[Exercise aim]
Please retype the material beneath this task exactly, starting with its first line and finishing with the line containing "To truly capitalize".

*** Provided data Section Begins ***

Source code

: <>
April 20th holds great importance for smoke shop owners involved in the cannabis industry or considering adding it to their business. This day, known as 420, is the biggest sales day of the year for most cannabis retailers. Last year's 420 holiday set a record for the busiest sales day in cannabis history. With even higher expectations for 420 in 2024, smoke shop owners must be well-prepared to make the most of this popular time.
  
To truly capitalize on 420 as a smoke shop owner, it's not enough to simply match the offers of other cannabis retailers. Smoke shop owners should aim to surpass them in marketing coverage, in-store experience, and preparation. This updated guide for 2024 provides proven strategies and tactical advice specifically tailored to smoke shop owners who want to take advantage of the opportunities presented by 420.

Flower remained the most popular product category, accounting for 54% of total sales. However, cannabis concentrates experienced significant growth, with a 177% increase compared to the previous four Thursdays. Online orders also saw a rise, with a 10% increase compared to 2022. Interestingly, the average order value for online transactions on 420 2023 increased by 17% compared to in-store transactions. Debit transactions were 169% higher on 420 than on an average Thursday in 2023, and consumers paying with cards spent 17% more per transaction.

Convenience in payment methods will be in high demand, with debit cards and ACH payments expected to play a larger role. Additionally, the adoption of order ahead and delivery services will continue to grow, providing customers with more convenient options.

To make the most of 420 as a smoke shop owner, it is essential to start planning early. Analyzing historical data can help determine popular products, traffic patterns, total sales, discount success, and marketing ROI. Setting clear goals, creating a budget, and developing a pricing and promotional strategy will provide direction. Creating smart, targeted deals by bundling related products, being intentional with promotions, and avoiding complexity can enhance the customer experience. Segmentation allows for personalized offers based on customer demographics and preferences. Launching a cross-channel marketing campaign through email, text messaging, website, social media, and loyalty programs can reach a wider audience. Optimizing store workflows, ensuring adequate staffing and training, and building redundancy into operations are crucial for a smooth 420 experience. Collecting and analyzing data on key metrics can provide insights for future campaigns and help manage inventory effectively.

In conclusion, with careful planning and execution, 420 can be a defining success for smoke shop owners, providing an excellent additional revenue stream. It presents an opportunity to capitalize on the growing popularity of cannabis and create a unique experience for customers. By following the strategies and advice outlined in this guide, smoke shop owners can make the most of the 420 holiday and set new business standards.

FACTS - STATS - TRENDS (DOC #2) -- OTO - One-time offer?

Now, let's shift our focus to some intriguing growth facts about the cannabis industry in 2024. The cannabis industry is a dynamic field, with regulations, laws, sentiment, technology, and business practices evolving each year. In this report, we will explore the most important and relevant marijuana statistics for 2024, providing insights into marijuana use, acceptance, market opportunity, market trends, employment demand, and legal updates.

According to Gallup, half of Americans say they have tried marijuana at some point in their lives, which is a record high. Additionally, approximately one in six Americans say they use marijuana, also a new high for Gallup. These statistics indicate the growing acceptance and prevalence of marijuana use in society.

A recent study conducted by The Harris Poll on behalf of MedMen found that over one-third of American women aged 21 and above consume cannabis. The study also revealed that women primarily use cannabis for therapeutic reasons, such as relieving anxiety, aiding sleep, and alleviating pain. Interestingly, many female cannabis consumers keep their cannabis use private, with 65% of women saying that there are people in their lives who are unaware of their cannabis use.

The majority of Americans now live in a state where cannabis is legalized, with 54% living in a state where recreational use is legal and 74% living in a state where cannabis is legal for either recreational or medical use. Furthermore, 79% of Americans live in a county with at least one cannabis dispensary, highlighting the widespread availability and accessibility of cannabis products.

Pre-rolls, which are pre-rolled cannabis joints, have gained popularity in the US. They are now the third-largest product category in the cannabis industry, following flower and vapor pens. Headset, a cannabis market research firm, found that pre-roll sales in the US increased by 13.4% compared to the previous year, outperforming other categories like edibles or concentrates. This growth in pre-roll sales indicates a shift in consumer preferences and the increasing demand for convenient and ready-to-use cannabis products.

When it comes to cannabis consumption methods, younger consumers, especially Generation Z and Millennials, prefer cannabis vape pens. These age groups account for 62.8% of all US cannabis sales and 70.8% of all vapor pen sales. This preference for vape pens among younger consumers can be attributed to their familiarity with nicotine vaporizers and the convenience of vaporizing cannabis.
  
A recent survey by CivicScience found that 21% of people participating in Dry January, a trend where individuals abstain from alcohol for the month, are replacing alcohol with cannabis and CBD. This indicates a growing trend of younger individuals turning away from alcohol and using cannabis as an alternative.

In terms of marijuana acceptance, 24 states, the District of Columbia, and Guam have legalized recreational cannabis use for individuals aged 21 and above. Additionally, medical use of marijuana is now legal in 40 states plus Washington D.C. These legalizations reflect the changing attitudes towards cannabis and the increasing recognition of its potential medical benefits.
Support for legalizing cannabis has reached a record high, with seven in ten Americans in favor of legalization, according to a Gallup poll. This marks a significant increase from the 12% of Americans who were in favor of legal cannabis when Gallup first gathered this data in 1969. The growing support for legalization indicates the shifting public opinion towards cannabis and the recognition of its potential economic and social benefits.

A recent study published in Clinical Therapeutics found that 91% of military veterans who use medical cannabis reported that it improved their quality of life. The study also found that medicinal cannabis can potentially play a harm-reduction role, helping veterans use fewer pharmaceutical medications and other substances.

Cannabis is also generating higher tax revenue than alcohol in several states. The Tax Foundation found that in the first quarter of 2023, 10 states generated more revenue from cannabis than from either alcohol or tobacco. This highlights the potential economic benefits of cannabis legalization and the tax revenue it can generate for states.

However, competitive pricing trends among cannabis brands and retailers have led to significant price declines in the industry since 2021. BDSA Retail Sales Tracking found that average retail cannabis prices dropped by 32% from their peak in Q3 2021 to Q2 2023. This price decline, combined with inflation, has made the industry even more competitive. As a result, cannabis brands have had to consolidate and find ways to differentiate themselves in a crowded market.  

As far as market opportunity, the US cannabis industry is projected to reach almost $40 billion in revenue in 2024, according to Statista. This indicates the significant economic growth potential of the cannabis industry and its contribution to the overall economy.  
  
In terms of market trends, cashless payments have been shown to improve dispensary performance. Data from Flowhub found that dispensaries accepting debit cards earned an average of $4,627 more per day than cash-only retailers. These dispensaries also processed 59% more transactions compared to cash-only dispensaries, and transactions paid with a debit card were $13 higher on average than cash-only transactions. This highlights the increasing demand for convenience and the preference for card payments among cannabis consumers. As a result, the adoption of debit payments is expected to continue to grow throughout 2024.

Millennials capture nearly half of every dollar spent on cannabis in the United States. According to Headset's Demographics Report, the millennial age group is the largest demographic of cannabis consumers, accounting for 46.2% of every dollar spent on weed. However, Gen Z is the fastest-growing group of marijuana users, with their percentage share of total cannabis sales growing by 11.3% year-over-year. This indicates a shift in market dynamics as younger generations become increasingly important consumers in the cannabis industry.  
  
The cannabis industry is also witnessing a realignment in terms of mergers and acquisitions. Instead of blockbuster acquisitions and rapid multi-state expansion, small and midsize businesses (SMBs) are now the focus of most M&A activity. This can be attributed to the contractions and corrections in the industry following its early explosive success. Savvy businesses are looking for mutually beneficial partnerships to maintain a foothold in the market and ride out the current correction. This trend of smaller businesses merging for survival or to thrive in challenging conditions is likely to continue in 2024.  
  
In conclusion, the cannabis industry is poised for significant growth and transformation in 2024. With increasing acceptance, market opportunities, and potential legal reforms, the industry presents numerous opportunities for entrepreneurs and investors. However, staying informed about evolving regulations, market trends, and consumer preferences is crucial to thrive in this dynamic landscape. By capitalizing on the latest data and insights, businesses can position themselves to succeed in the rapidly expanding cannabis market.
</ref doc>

*** Provided data Section Ends ***

[Answer space]
Source code

: <>
April 20th holds great importance for smoke shop owners involved in the cannabis industry or considering adding it to their business. This day, known as 420, is the biggest sales day of the year for most cannabis retailers. Last year's 420 holiday set a record for the busiest sales day in cannabis history. With even higher expectations for 420 in 2024, smoke shop owners must be well-prepared to make the most of this popular time.
  
To truly capitalize on 420 as a smoke shop owner, it's not enough to simply match the offers of other cannabis retailers. Smoke shop owners should aim to surpass them in marketing coverage, in-store experience, and preparation. This updated guide for 2024 provides proven strategies and tactical advice specifically tailored to smoke shop owners who want to take advantage of the opportunities presented by 420.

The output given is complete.